Sócrates comprendió de inmediato que el “democrático” pluralismo ideológico de los sofistas, aquella babélica feria de todas las hipótesis y de todos los colmos, no era el fruto maduro de un mutuo respeto, sino el precario statu quo que se derivaba de la impotencia de cada una de las opiniones para imponerse y acallar definitivamente a la contraria. Los sofistas viven siempre de la manipulación de la verdad, de las verdades a medias, se incapacitan para la verdad pura, para la teoría, y acaban cayendo en el cinismo, en una pseudoverdad utilitaria, pragmática; y en esta actitud de fondo, sí que coinciden todos. “El relativista Protágoras, que formuló por vez primera el principio fundamental de todo humanismo sofista de que el hombre es la medida de todas las cosas; Hipias, el desconcertante por sus muchos saberes; Pródico, entendido en explicar lo alto por lo bajo y en desenmascarar la grandeza con lo demasiado humano disfrazado: la realidad propiamente debe ser calculada – decía – según el término medio; y sobre todos, Gorgias, el nihilista corrompido por la elegancia formal que rodea la nada con la ilusión y el encanto de «haute litterature»” (J. PIEPER).
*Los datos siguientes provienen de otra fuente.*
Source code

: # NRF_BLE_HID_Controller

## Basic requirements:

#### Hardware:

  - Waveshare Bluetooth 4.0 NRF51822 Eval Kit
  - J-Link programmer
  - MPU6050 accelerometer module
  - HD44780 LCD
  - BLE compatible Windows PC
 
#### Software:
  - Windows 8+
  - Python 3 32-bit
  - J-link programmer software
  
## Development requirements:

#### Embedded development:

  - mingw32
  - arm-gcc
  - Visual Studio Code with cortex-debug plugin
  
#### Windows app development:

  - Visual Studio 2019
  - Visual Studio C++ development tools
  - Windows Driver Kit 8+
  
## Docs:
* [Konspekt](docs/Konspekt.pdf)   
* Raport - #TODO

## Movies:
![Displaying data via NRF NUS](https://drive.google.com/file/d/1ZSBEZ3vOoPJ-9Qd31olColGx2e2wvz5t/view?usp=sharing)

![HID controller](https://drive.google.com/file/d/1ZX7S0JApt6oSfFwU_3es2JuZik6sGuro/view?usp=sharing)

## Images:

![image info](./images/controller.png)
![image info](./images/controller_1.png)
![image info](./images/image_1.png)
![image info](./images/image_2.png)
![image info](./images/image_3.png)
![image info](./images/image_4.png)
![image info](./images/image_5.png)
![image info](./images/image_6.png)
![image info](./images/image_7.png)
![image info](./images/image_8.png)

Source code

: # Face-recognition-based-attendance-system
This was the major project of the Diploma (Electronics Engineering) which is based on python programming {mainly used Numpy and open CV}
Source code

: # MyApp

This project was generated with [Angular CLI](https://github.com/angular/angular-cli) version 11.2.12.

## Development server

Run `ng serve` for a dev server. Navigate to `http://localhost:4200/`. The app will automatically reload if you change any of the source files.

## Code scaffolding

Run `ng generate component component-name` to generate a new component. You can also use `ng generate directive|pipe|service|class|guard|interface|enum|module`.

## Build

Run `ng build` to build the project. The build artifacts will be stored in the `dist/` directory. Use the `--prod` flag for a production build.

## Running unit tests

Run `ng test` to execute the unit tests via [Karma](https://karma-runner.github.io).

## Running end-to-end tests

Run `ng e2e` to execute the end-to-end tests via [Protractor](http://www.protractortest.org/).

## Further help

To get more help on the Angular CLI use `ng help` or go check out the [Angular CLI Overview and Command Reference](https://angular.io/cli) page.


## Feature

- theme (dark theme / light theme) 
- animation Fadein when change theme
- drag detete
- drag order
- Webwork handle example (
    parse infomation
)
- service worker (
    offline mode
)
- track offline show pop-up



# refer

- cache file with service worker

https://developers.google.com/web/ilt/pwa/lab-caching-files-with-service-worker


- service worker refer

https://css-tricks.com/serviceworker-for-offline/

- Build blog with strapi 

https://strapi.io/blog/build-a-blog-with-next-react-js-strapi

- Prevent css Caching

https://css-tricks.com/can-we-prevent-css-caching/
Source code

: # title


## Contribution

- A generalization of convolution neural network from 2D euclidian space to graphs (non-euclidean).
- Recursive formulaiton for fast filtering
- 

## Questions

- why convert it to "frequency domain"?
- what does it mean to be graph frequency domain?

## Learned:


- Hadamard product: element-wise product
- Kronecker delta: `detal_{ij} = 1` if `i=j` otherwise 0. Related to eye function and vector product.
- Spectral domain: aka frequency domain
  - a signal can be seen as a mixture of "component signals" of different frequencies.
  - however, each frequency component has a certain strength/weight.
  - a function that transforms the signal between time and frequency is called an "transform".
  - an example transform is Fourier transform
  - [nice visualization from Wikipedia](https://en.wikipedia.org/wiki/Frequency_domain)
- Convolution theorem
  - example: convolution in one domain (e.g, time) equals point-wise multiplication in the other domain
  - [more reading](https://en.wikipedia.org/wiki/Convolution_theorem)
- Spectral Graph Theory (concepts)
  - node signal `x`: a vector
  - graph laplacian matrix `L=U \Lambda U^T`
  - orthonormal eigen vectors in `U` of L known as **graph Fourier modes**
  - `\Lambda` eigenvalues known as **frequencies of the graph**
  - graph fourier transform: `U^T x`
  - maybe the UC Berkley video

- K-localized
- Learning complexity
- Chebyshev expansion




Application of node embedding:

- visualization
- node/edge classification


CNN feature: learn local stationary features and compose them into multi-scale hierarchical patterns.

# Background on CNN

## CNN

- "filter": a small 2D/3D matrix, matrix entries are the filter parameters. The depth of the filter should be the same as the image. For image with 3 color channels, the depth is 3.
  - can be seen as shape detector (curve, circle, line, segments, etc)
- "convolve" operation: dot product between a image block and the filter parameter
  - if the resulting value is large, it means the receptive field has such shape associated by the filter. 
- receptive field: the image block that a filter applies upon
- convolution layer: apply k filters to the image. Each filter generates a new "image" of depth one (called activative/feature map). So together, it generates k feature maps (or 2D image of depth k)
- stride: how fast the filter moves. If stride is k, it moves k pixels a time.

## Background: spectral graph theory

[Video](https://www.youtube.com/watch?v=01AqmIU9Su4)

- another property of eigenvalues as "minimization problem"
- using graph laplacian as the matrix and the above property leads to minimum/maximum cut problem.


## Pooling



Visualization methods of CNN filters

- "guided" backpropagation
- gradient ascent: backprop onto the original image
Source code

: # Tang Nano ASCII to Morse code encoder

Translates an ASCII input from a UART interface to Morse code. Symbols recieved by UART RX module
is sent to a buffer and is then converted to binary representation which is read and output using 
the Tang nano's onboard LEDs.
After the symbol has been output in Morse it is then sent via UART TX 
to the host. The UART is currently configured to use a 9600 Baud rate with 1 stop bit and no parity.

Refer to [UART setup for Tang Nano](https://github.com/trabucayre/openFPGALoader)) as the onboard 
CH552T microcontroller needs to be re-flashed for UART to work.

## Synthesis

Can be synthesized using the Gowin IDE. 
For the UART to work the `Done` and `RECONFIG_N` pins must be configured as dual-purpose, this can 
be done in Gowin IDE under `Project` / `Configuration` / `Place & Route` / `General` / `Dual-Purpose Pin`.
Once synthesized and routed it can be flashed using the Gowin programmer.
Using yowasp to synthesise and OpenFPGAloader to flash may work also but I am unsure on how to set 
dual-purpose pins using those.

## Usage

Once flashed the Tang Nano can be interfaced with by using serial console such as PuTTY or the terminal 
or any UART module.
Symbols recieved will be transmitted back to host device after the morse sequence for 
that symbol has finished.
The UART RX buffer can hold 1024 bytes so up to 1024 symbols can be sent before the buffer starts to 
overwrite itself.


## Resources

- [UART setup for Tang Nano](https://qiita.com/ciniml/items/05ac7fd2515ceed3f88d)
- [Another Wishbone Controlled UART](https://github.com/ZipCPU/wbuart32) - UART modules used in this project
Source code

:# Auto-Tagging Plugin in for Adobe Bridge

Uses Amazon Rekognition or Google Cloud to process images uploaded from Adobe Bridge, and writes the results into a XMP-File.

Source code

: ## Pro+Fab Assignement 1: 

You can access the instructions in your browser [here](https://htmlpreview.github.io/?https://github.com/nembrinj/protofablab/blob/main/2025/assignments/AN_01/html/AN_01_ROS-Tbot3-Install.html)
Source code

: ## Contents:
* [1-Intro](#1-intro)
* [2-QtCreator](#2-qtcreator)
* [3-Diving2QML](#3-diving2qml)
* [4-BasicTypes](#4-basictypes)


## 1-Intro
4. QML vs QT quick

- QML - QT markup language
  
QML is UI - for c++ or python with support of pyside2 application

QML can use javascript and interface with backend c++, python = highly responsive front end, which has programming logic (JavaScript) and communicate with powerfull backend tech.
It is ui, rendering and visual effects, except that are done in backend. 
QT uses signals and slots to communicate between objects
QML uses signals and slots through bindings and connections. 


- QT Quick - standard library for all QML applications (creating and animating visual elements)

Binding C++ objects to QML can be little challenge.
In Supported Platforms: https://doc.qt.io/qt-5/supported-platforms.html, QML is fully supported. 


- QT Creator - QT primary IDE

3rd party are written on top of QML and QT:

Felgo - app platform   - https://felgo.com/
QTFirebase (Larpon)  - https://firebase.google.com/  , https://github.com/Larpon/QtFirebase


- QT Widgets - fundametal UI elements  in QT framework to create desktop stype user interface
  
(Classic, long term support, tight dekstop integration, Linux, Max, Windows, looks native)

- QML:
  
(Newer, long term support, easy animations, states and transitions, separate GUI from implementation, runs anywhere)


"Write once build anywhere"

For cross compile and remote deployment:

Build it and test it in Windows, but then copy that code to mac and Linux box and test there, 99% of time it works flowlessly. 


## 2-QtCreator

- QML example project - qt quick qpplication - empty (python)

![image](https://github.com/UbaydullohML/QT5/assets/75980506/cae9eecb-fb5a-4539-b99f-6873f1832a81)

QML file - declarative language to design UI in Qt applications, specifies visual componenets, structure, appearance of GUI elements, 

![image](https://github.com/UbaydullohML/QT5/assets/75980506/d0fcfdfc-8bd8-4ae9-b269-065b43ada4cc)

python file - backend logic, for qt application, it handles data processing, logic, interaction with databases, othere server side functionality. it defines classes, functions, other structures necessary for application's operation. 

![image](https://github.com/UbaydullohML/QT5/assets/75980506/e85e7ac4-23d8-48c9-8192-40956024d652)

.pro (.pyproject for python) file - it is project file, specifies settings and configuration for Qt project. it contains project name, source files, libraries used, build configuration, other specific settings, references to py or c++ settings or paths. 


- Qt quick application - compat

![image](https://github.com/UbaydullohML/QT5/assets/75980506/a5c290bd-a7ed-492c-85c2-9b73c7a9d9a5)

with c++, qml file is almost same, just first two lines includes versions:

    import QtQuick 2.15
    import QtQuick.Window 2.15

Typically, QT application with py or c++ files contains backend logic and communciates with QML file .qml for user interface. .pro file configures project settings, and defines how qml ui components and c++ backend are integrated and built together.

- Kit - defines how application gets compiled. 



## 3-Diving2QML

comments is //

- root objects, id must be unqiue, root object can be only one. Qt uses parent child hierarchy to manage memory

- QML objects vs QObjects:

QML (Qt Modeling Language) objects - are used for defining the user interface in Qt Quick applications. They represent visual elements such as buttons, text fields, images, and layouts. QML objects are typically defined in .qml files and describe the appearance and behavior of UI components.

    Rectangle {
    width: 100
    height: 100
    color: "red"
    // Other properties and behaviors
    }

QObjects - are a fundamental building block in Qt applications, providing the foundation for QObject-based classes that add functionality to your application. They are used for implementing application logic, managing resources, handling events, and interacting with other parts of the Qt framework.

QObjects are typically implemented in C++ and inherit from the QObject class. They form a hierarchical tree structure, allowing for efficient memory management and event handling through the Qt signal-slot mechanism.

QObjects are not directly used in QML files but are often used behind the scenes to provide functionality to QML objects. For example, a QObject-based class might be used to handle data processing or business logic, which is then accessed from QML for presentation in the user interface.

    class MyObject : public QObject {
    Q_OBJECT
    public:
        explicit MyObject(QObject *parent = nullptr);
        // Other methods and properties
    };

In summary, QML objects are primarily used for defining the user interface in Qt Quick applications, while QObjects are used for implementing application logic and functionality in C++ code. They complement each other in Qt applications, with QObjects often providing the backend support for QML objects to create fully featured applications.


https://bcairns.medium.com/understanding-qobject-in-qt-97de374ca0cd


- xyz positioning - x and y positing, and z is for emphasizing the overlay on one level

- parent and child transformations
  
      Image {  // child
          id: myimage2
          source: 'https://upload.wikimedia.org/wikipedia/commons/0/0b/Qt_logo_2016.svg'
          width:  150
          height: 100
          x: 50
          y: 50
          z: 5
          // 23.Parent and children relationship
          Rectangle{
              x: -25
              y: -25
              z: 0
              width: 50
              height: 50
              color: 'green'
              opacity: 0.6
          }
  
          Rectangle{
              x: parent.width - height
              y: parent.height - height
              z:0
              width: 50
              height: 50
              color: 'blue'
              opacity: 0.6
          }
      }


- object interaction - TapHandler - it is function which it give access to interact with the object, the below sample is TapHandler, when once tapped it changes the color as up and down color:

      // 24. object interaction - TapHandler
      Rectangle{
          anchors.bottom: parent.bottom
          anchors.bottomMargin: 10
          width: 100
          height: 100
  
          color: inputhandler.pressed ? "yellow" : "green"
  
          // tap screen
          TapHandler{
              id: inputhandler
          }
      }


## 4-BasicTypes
Sócrates optó por emprender su labor educativa desarrollando en primer lugar en sus alumnos una serie de hábitos de higiene mental. En vez de enseñar directamente la doctrina, Sócrates empezaba por interrogar a los jóvenes, invitándoles a exponer todo cuanto creían saber. A continuación, les asediaba con hábiles preguntas, demostrándoles, con la fuerza de la lógica, sin contradicciones, que en rigor no sabían en profundidad nada en absoluto. En su diálogo Cármides, Platón ofrece un ejemplo vivo de esta pedagogía de la desintoxicación. Sócrates aprovecha las dificultades crecientes con las que sus interlocutores tropiezan en su afán de definir qué es la sabiduría, para convencer a Cármides y al resto de sus compañeros de que saben muy poco, quizás nada. De esta manera, les imbuía de la saludable convicción de saberse ignorantes. Y es que únicamente cuando, con humildad, “se sabe que no se sabe nada”, se ha comenzado a vencer al demonio mudo y estéril de la suficiencia intelectual y el entendimiento adquiere aquella contemplativa apertura hacia la realidad objetiva, y se inicia uno en el culto sincero de la verdad.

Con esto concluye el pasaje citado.